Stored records
──────────────────────────────

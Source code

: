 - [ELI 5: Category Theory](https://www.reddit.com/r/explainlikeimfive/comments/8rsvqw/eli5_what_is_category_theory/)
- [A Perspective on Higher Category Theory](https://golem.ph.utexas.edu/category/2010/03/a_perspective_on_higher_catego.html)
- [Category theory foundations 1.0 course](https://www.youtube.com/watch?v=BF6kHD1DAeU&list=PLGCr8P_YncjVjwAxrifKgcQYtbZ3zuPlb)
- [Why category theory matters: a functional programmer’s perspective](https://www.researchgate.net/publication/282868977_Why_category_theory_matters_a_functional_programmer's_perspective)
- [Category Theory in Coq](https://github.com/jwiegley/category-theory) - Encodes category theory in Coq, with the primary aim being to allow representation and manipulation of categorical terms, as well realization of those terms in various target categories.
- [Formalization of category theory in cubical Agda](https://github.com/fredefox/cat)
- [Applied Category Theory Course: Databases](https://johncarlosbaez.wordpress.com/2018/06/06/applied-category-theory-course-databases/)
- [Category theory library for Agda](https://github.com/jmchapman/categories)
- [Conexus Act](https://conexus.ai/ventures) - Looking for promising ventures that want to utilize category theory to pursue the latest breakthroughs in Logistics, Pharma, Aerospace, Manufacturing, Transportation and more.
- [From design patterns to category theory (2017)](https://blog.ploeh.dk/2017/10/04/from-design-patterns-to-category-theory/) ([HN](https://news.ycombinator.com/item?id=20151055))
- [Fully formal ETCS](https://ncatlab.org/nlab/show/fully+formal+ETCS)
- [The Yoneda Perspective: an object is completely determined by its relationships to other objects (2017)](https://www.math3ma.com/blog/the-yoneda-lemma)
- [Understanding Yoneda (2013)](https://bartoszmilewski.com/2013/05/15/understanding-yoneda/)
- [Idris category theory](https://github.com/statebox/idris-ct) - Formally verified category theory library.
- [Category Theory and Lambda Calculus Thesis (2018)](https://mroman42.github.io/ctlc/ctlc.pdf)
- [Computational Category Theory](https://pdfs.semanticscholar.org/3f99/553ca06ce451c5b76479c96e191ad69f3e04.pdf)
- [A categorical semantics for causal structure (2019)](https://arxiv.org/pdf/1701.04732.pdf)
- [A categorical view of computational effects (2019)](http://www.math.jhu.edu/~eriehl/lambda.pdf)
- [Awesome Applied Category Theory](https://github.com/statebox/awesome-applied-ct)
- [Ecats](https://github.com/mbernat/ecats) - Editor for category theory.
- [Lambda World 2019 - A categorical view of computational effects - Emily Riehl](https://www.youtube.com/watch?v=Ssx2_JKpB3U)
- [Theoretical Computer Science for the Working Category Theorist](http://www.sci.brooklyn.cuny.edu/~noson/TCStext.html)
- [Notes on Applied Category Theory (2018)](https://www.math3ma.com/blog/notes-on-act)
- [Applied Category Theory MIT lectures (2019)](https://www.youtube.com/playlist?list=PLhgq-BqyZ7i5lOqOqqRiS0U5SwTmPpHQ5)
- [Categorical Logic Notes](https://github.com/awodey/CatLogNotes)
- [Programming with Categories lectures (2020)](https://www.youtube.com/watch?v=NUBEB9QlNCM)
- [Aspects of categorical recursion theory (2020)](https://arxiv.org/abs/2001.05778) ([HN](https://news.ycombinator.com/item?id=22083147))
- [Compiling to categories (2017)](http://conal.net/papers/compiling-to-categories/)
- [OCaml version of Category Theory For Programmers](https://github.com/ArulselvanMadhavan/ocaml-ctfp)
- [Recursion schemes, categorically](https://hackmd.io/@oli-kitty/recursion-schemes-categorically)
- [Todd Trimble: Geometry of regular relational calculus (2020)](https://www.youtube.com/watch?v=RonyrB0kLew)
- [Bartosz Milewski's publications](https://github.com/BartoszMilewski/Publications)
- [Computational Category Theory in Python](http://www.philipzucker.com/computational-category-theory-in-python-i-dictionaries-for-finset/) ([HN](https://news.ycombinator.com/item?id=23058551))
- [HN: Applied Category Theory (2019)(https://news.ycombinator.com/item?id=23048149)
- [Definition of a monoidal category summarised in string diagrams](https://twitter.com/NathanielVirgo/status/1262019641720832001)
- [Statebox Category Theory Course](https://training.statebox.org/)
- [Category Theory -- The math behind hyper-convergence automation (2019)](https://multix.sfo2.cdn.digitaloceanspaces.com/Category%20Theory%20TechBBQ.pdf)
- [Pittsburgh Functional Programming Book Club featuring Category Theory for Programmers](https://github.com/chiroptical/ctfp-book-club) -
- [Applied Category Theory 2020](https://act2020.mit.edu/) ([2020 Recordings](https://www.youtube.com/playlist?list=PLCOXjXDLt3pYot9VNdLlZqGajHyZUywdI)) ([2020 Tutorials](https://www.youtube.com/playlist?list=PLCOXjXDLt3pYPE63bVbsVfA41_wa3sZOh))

──────────────────────────────

▶ _WHAT YOU SHOULD DO_
Copy out all of the data exactly, leaving nothing out.

▶ _RESULT OF THE TASK_
Source code

: - [ELI 5: Category Theory](https://www.reddit.com/r/explainlikeimfive/comments/8rsvqw/eli5_what_is_category_theory/)
- [A Perspective on Higher Category Theory](https://golem.ph.utexas.edu/category/2010/03/a_perspective_on_higher_catego.html)
- [Category theory foundations 1.0 course](https://www.youtube.com/watch?v=BF6kHD1DAeU&list=PLGCr8P_YncjVjwAxrifKgcQYtbZ3zuPlb)
- [Why category theory matters: a functional programmer’s perspective](https://www.researchgate.net/publication/282868977_Why_category_theory_matters_a_functional_programmer's_perspective)
- [Category Theory in Coq](https://github.com/jwiegley/category-theory) - Encodes category theory in Coq, with the primary aim being to allow representation and manipulation of categorical terms, as well realization of those terms in various target categories.
- [Formalization of category theory in cubical Agda](https://github.com/fredefox/cat)
- [Applied Category Theory Course: Databases](https://johncarlosbaez.wordpress.com/2018/06/06/applied-category-theory-course-databases/)
- [Category theory library for Agda](https://github.com/jmchapman/categories)
- [Conexus Act](https://conexus.ai/ventures) - Looking for promising ventures that want to utilize category theory to pursue the latest breakthroughs in Logistics, Pharma, Aerospace, Manufacturing, Transportation and more.
- [From design patterns to category theory (2017)](https://blog.ploeh.dk/2017/10/04/from-design-patterns-to-category-theory/) ([HN](https://news.ycombinator.com/item?id=20151055))
- [Fully formal ETCS](https://ncatlab.org/nlab/show/fully+formal+ETCS)
- [The Yoneda Perspective: an object is completely determined by its relationships to other objects (2017)](https://www.math3ma.com/blog/the-yoneda-lemma)
- [Understanding Yoneda (2013)](https://bartoszmilewski.com/2013/05/15/understanding-yoneda/)
- [Idris category theory](https://github.com/statebox/idris-ct) - Formally verified category theory library.
- [Category Theory and Lambda Calculus Thesis (2018)](https://mroman42.github.io/ctlc/ctlc.pdf)
- [Computational Category Theory](https://pdfs.semanticscholar.org/3f99/553ca06ce451c5b76479c96e191ad69f3e04.pdf)
- [A categorical semantics for causal structure (2019)](https://arxiv.org/pdf/1701.04732.pdf)
- [A categorical view of computational effects (2019)](http://www.math.jhu.edu/~eriehl/lambda.pdf)
- [Awesome Applied Category Theory](https://github.com/statebox/awesome-applied-ct)
- [Ecats](https://github.com/mbernat/ecats) - Editor for category theory.
- [Lambda World 2019 - A categorical view of computational effects - Emily Riehl](https://www.youtube.com/watch?v=Ssx2_JKpB3U)
- [Theoretical Computer Science for the Working Category Theorist](http://www.sci.brooklyn.cuny.edu/~noson/TCStext.html)
- [Notes on Applied Category Theory (2018)](https://www.math3ma.com/blog/notes-on-act)
- [Applied Category Theory MIT lectures (2019)](https://www.youtube.com/playlist?list=PLhgq-BqyZ7i5lOqOqqRiS0U5SwTmPpHQ5)
- [Categorical Logic Notes](https://github.com/awodey/CatLogNotes)
- [Programming with Categories lectures (2020)](https://www.youtube.com/watch?v=NUBEB9QlNCM)
- [Aspects of categorical recursion theory (2020)](https://arxiv.org/abs/2001.05778) ([HN](https://news.ycombinator.com/item?id=22083147))
- [Compiling to categories (2017)](http://conal.net/papers/compiling-to-categories/)
- [OCaml version of Category Theory For Programmers](https://github.com/ArulselvanMadhavan/ocaml-ctfp)
- [Recursion schemes, categorically](https://hackmd.io/@oli-kitty/recursion-schemes-categorically)
- [Todd Trimble: Geometry of regular relational calculus (2020)](https://www.youtube.com/watch?v=RonyrB0kLew)
- [Bartosz Milewski's publications](https://github.com/BartoszMilewski/Publications)
- [Computational Category Theory in Python](http://www.philipzucker.com/computational-category-theory-in-python-i-dictionaries-for-finset/) ([HN](https://news.ycombinator.com/item?id=23058551))
- [HN: Applied Category Theory (2019)(https://news.ycombinator.com/item?id=23048149)
- [Definition of a monoidal category summarised in string diagrams](https://twitter.com/NathanielVirgo/status/1262019641720832001)
- [Statebox Category Theory Course](https://training.statebox.org/)
- [Category Theory -- The math behind hyper-convergence automation (2019)](https://multix.sfo2.cdn.digitaloceanspaces.com/Category%20Theory%20TechBBQ.pdf)
- [Pittsburgh Functional Programming Book Club featuring Category Theory for Programmers](https://github.com/chiroptical/ctfp-book-club) -
- [Applied Category Theory 2020](https://act2020.mit.edu/) ([2020 Recordings](https://www.youtube.com/playlist?list=PLCOXjXDLt3pYot9VNdLlZqGajHyZUywdI)) ([2020 Tutorials](https://www.youtube.com/playlist?list=PLCOXjXDLt3pYPE63bVbsVfA41_wa3sZOh))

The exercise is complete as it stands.